- **EXERCISE DATA**
= Beginning of Section =

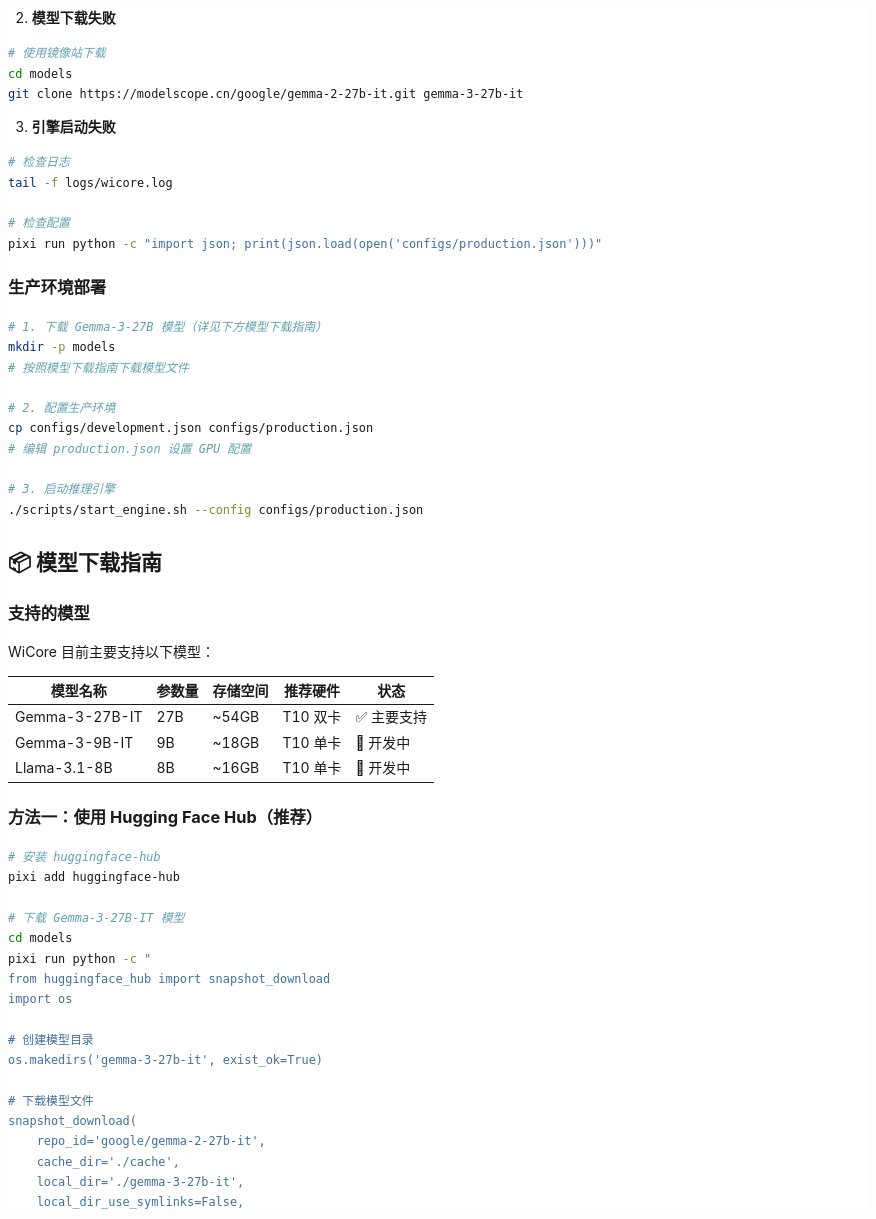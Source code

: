 2. **模型下载失败**
```bash
# 使用镜像站下载
cd models
git clone https://modelscope.cn/google/gemma-2-27b-it.git gemma-3-27b-it
```

3. **引擎启动失败**
```bash
# 检查日志
tail -f logs/wicore.log

# 检查配置
pixi run python -c "import json; print(json.load(open('configs/production.json')))"
```

### 生产环境部署

```bash
# 1. 下载 Gemma-3-27B 模型（详见下方模型下载指南）
mkdir -p models
# 按照模型下载指南下载模型文件

# 2. 配置生产环境
cp configs/development.json configs/production.json
# 编辑 production.json 设置 GPU 配置

# 3. 启动推理引擎
./scripts/start_engine.sh --config configs/production.json
```

## 📦 模型下载指南

### 支持的模型

WiCore 目前主要支持以下模型：

| 模型名称 | 参数量 | 存储空间 | 推荐硬件 | 状态 |
|---------|-------|----------|----------|------|
| Gemma-3-27B-IT | 27B | ~54GB | T10 双卡 | ✅ 主要支持 |
| Gemma-3-9B-IT | 9B | ~18GB | T10 单卡 | 🔄 开发中 |
| Llama-3.1-8B | 8B | ~16GB | T10 单卡 | 🔄 开发中 |

### 方法一：使用 Hugging Face Hub（推荐）

```bash
# 安装 huggingface-hub
pixi add huggingface-hub

# 下载 Gemma-3-27B-IT 模型
cd models
pixi run python -c "
from huggingface_hub import snapshot_download
import os

# 创建模型目录
os.makedirs('gemma-3-27b-it', exist_ok=True)

# 下载模型文件
snapshot_download(
    repo_id='google/gemma-2-27b-it',
    cache_dir='./cache',
    local_dir='./gemma-3-27b-it',
    local_dir_use_symlinks=False,
```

= End of Section =

- **HOW TO COMPLETE THIS TASK**
Search the data for the string "import" and copy out every line where it is found.

- **EXERCISE RESULT**
pixi run python -c "import json; print(json.load(open('configs/production.json')))"
from huggingface_hub import snapshot_download
import os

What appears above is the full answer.